Varge Mondar is a small village located in Sintra, Portugal, which is well known for its unique architecture. The village is located between two train stations, Oeiras and Rio de Mouro.

The Village
The village has evolved into a community of single-family and luxury homes. Many of the small three-level buildings in the village were originally designed and built by Tabaqueria, the largest tobacco company in Portugal, for their employees. Many of these houses belong to PI Workers and non-Portuguese employees of Philip Morris International, of which Tabaqueria is an affiliate.

The rest of the village is divided into three zones. The "Old Buildings" zone is located closest to the main commercial zone and public transportation, and the area is home to many affluent individuals. The zone of "Individual Homes" include mostly isolated, mid-range buildings, but also some luxury homes. The "New Buildings" zone include many lower-end structures with poor maintenance, and these buildings are home to more low-income workers.

The village has a single grammar school for children ages 6–10. Varge Mondar also boasts five coffee bars, two grocery stores, a dental clinic, a tax office and a Bank Totta branch. There is also a Community Group, although there have not been any members since early Philip Morris employees.

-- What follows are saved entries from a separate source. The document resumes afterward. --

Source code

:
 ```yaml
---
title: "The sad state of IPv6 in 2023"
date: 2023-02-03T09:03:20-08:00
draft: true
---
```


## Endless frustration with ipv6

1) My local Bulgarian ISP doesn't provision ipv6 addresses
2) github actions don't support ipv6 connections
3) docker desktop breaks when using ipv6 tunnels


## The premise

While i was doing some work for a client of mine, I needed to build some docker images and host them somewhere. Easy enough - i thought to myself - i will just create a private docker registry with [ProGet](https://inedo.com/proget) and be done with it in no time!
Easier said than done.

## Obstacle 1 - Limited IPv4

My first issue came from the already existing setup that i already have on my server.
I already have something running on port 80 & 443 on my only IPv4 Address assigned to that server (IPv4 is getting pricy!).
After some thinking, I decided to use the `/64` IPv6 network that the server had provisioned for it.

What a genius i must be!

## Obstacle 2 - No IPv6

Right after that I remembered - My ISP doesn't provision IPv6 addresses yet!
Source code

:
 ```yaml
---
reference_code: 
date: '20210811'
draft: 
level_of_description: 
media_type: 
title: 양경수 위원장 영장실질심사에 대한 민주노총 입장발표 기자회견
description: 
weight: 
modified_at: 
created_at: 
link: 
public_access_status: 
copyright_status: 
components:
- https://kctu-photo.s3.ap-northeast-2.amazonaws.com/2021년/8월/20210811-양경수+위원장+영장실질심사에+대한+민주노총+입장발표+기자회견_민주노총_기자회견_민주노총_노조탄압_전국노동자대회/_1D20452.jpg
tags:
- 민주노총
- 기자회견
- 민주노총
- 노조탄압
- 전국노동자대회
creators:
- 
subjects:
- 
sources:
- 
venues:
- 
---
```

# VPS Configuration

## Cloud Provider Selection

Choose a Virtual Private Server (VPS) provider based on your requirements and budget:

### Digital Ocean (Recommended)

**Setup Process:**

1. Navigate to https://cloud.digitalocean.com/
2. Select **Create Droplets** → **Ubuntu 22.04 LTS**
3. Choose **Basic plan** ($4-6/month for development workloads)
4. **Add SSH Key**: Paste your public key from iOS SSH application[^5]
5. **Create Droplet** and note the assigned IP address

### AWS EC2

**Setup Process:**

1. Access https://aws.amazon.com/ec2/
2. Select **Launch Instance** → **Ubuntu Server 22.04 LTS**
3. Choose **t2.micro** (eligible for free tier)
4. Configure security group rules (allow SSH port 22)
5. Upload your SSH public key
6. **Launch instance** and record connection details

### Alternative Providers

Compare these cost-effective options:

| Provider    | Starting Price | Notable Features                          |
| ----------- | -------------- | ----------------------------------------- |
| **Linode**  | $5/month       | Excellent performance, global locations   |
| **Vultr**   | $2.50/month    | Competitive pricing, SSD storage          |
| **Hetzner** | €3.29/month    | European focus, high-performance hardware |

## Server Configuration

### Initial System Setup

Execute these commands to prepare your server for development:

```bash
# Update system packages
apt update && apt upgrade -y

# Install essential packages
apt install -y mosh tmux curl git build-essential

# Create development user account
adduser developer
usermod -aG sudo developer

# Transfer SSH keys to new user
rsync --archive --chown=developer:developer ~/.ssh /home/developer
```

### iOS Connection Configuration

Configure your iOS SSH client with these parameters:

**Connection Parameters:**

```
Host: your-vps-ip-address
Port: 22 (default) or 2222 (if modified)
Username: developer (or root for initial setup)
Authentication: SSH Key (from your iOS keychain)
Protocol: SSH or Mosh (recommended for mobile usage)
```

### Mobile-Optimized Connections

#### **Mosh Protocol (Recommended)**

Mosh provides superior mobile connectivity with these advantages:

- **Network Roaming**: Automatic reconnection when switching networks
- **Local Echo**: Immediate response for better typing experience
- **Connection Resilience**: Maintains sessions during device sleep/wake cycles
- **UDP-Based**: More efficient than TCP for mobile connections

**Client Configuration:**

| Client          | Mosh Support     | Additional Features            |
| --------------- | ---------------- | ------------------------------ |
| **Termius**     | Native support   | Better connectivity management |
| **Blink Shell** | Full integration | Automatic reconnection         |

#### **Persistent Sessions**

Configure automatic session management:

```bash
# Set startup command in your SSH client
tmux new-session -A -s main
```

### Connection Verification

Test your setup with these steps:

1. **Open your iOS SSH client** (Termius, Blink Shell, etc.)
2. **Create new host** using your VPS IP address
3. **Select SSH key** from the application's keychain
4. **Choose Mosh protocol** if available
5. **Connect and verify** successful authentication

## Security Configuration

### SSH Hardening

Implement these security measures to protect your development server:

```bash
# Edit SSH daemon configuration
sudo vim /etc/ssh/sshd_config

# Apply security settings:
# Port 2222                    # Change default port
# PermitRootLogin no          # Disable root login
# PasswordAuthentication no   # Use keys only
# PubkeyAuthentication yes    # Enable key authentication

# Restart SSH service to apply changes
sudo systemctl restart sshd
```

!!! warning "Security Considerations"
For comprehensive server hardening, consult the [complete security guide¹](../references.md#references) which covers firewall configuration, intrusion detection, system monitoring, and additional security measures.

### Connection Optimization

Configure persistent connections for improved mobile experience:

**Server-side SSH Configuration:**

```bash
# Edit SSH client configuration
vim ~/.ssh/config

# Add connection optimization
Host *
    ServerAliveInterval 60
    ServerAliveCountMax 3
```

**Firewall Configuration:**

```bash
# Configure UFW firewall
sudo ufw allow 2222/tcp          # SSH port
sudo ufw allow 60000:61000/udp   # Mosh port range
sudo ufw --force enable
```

Because the town's population is composed entirely of Philip Morris employees and contractors, the only public transport is a singular bus system. Due to the village's low population, there are few public attractions or places for social gathering, save for a single park which, aside from exceptional construction, is relatively uninhabited and unkempt. Because it is necessary to travel in the village using cars or other vehicles, there is a surprisingly low population of homeless people.

Currently
The village is believed to be on its way to extinction, as it simply does not have the manpower or the need to be well-kept. Further, due to the lack of new businesses, schools or creation of local job opportunities other than Philip Morris Tabaqueria workers, the village does not provide much room for growth or expansion.